Throttling Concurrent Outgoing HTTP Requests in .NET Core

Throttling Concurrent Outgoing HTTP Requests in .NET Core

In my last post, we implemented the rate limiting for an API endpoint on the server side. The server side rate limiting is useful for API providers to ensure system performance and/or to realize business values. On the client side, the API consumers then should throttle the rate of concurrent HTTP requests in order to comply with the rate limits of the endpoints and moderate the usage of client side resources.

This post will go over how to make concurrent outgoing HTTP requests on the client side. The goal is to let the HTTP Client send concurrent requests at the maximum allowed rate which is set by the server, for example, at a maximum rate of 2 requests per second.

We will use a semaphore in C# to limit the maximum concurrent tasks. The demo project is a .NET Core Console application, which takes advantage of the native dependency injection (DI) system and the new HttpClient released since .NET Core 2.1. The full project is located in this GitHub repository.

Setting Up a .NET Core Console App with a Typed HttpClient

For demo purposes, we are going to create a small .NET Core Console app.
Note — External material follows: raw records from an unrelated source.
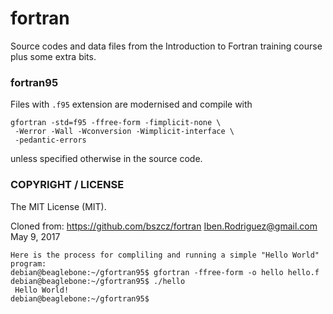 fortran
=======

Source codes and data files from the Introduction to Fortran training course plus some extra bits.

### fortran95

Files with `.f95` extension are modernised and compile with

    gfortran -std=f95 -ffree-form -fimplicit-none \
     -Werror -Wall -Wconversion -Wimplicit-interface \
     -pedantic-errors

unless specified otherwise in the source code.

### COPYRIGHT / LICENSE

The MIT License (MIT).

Cloned from: https://github.com/bszcz/fortran
Iben.Rodriguez@gmail.com 
May 9, 2017

    Here is the process for compliling and running a simple "Hello World" program: 
    debian@beaglebone:~/gfortran95$ gfortran -ffree-form -o hello hello.f
    debian@beaglebone:~/gfortran95$ ./hello
     Hello World!
    debian@beaglebone:~/gfortran95$

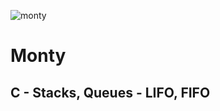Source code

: ![monty](https://github.com/El-gibbor/monty/assets/107848793/7c767f98-5d48-447a-ba0c-e5d0ecb8d381)
# Monty  
## C - Stacks, Queues - LIFO, FIFO
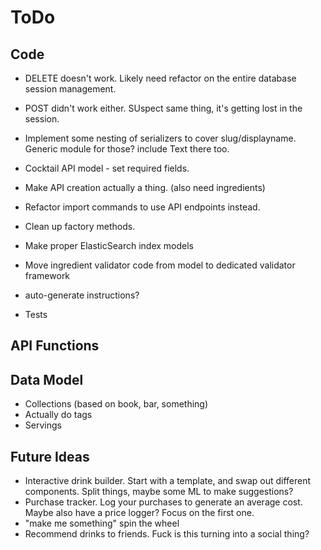ToDo
====

Code
----
* DELETE doesn't work. Likely need refactor on the entire database session management.
* POST didn't work either. SUspect same thing, it's getting lost in the session.
* Implement some nesting of serializers to cover slug/displayname. Generic module for those? include Text there too.
* Cocktail API model - set required fields.
* Make API creation actually a thing. (also need ingredients)
* Refactor import commands to use API endpoints instead.
* Clean up factory methods.

* Make proper ElasticSearch index models
* Move ingredient validator code from model to dedicated validator framework
* auto-generate instructions?
* Tests 

API Functions
-------------


Data Model
----------
* Collections (based on book, bar, something)
* Actually do tags
* Servings

Future Ideas
------------
* Interactive drink builder. Start with a template, and swap out different
  components. Split things, maybe some ML to make suggestions?
* Purchase tracker. Log your purchases to generate an average cost. Maybe
  also have a price logger? Focus on the first one.
* "make me something" spin the wheel
* Recommend drinks to friends. Fuck is this turning into a social thing?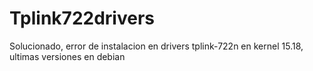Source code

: # Tplink722drivers
Solucionado, error de instalacion en drivers tplink-722n en kernel 15.18, ultimas versiones en debian
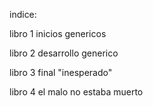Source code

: indice:

libro 1 inicios genericos

libro 2 desarrollo generico

libro 3 final "inesperado"

libro 4 el malo no estaba muerto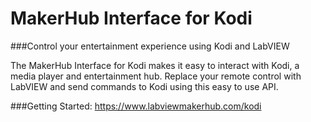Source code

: MakerHub Interface for Kodi
========

###Control your entertainment experience using Kodi and LabVIEW

The MakerHub Interface for Kodi makes it easy to interact with Kodi, a media player and entertainment hub. Replace your remote control with LabVIEW and send commands to Kodi using this easy to use API.

###Getting Started:
https://www.labviewmakerhub.com/kodi
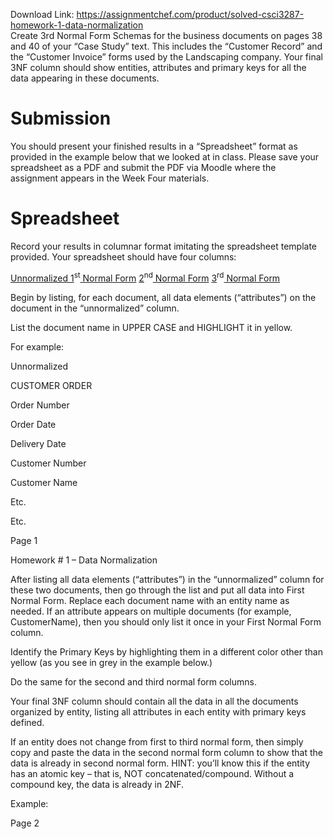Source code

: Download Link: https://assignmentchef.com/product/solved-csci3287-homework-1-data-normalization
<br>
Create 3rd Normal Form Schemas for the business documents on pages 38 and 40 of your “Case Study” text.   This includes the “Customer Record” and the “Customer Invoice” forms used by the Landscaping company.  Your final 3NF column should show entities, attributes and primary keys for all the data appearing in these documents.

<h1>Submission</h1>

You should present your finished results in a “Spreadsheet” format as provided in the example below that we looked at in class.  Please save your spreadsheet as a PDF and submit the PDF via Moodle where the assignment appears in the Week Four materials.

<h1>Spreadsheet</h1>

Record your results in columnar format imitating the spreadsheet template provided.  Your spreadsheet should have four columns:

<u>Unnormalized </u>            <u>1</u><sup>st</sup><u> Normal Form</u>          <u>2</u><sup>nd</sup><u> Normal Form</u>         <u>3</u><sup>rd</sup><u> Normal Form</u>

Begin by listing, for each document, all data elements (“attributes”) on the document in the “unnormalized” column.

List the document name in UPPER CASE and HIGHLIGHT it in yellow.

For example:

Unnormalized

CUSTOMER ORDER

Order Number

Order Date

Delivery Date

Customer Number

Customer Name

Etc.

Etc.




Page 1




Homework # 1 – Data Normalization




After listing all data elements (“attributes”) in the “unnormalized” column for these two  documents, then go through the list and put all data into First Normal Form. Replace each document name with an entity name as needed.  If an attribute appears on multiple documents (for example, CustomerName), then you should only list it once in your First Normal Form column.

Identify the Primary Keys by highlighting them in a different color other than yellow (as you see in grey in the example below.)

Do the same for the second and third normal form columns.

Your final 3NF column should contain all the data in all the documents organized by entity, listing all attributes in each entity with primary keys defined.

If an entity does not change from first to third normal form, then simply copy and paste the data in the second normal form column to show that the data is already in second normal form.  HINT: you’ll know this if the entity has an atomic key – that is, NOT concatenated/compound. Without a compound key, the data is already in 2NF.

Example:




Page 2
Two necessary NuGet packages are Microsoft.Extensions.DependencyInjection and Microsoft.Extensions.Http. The first one allows us to take advantage of the DI system, and the second one provides the HttpClient.

We modify the Main() method as below. Notice that this Main() method returns a Task in async mode, which requires us to configure the project to build with a C# version of 7.1 or up.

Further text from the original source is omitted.